Getting to the roots of University of Minnesota racism
In the “Color Purple” movie there was a scene where Celie (played by Whoopi Goldberg) looked at her husband and told him, “You need to do right by me” as she pointed two fingers directly into his face because of the abuse he had subjected her to all those years. We need to similarly point out to the University of Minnesota its racist past so it can do right by those it has abused.
At the last two home games between Michigan and Iowa, Minnesota players, coaches, and staff stood up in attention while looking at the big screen for a two-minute presentation on injustice and racism within the University of Minnesota‘s Athletic Department. I know it’s hard to talk about this subject, but it needs to be clear and it needs to be factual.
There are no more than three to four former football players that get talked about at the University of Minnesota. We see the great Sandy Stephens, Bobby Bell, Tony Dungy, and sometimes we might hear Darrell Thompson mentioned. However, there are hundreds of African American football players who gave their lives and their souls to the field at the University of Minnesota, and their stories need to be seen and heard as well.
These traveling trophies—the Little Brown Jug and the Floyd of Rosedale Pig—have a deep history of incidents of racism and pride from former and present student athletes of African American descent. We need to know about them.
Recently the University of Minnesota football team got beat by the University of Iowa in football 34 to 7. We haven’t won a game against Iowa since 2014 (MN 51- IA 14). I guarantee you that 98% of the football players at the University Minnesota do not know who Ozzy Solomon is and why his play had a significant impact in that game against Iowa.
I asked two former Golden Gopher greats if they understood why they were playing for the Floyd of Rosedale Pig. The first was Bobby Holmes, running back for the Gophers 1973-1976. He played with Tony Dungy, Mike Jones, and Rick Upchurch.
Bobby graduated from the University of Minnesota with a degree in child protection and social work. He earned his master’s degree in criminal justice at Concordia University and was inducted into the Pennsylvania High School Football Hall of Fame in 2014.
To my question about the trophy Bobby replied, “I did not know anything about the Floyd of Rosedale or the history. I just went out there and played the game. Over the years, theonly thing I knew was thatI thought wewere playing for a bronze pig.

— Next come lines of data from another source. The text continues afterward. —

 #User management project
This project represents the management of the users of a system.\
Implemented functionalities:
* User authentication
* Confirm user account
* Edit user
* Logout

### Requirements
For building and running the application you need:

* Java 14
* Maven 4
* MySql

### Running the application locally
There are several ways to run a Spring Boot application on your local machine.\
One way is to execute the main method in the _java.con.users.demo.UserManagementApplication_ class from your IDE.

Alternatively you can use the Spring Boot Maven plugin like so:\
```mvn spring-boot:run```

I did not have a clue about the racist incident behind why the pig was made.
“Sometimes,” Bobby said, “it’s best to tell the players the history so they would have a better understanding of what they were playing for and why we need to beat the other team.”

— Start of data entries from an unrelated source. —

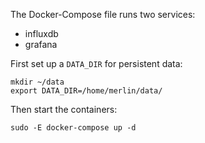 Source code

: The Docker-Compose file runs two services:

- influxdb
- grafana

First set up a `DATA_DIR` for persistent data:

```
mkdir ~/data
export DATA_DIR=/home/merlin/data/
```

Then start the containers:

```
sudo -E docker-compose up -d
```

The second person I interviewed was Judge Walter Bowser, one of the greatest athletes and scholars to comeout of University of Minnesota Athletics. In football he played quarterback, wide receiver, running back and defensive back. He made All Big 10 in two sports, football and tennis.
Before he went to play professional football, Walter graduated from the University of Minnesota with a law degree, then signed a contract with the Minnesota Vikings. Walter served on a Big 10 advisory committee for former athletic directors Rick Bay and McKinley Boston. Now he serves as a Worker’s Compensation judge for the state of Minnesota.
He told me, “When it came down to the Little Brown Jug and The Floyd of Rosedale, I did not understand either. I came here to play and play to win! I saw some of my teammates had a different understanding about the tradition, but I did not have a clue. I came here for one reason and one reason alone, and that was to win!”
“Now,” Walter continued, “since I look back and see what needs to be told, it’s important for our present athletes to understand the reason why they have scholarships and that the African American student-athlete at the University of Minnesota with this rich history and knowledge is more than just an athlete. They are the pinnacle of the University of Minnesota’s Athletic system of greatness on and off the field!”
When it’s time to play Wisconsin, the last chance for a traveling trophy during the year, the Axe, I hope theplayers understand exactly what is truly expected from them. That is to understand that the University of Minnesota needs to give back to the community of African American student athletes so the present athletes can understand the root of the tree.
If you don’t understand the root of the tree, how do you know the tree? The University of Minnesota needs to bring back former African American student-athletes not just for one day during Black History Month, but to continually educate current student-athletes on the African American student-athletes who gave their lives and their blood to this great institution.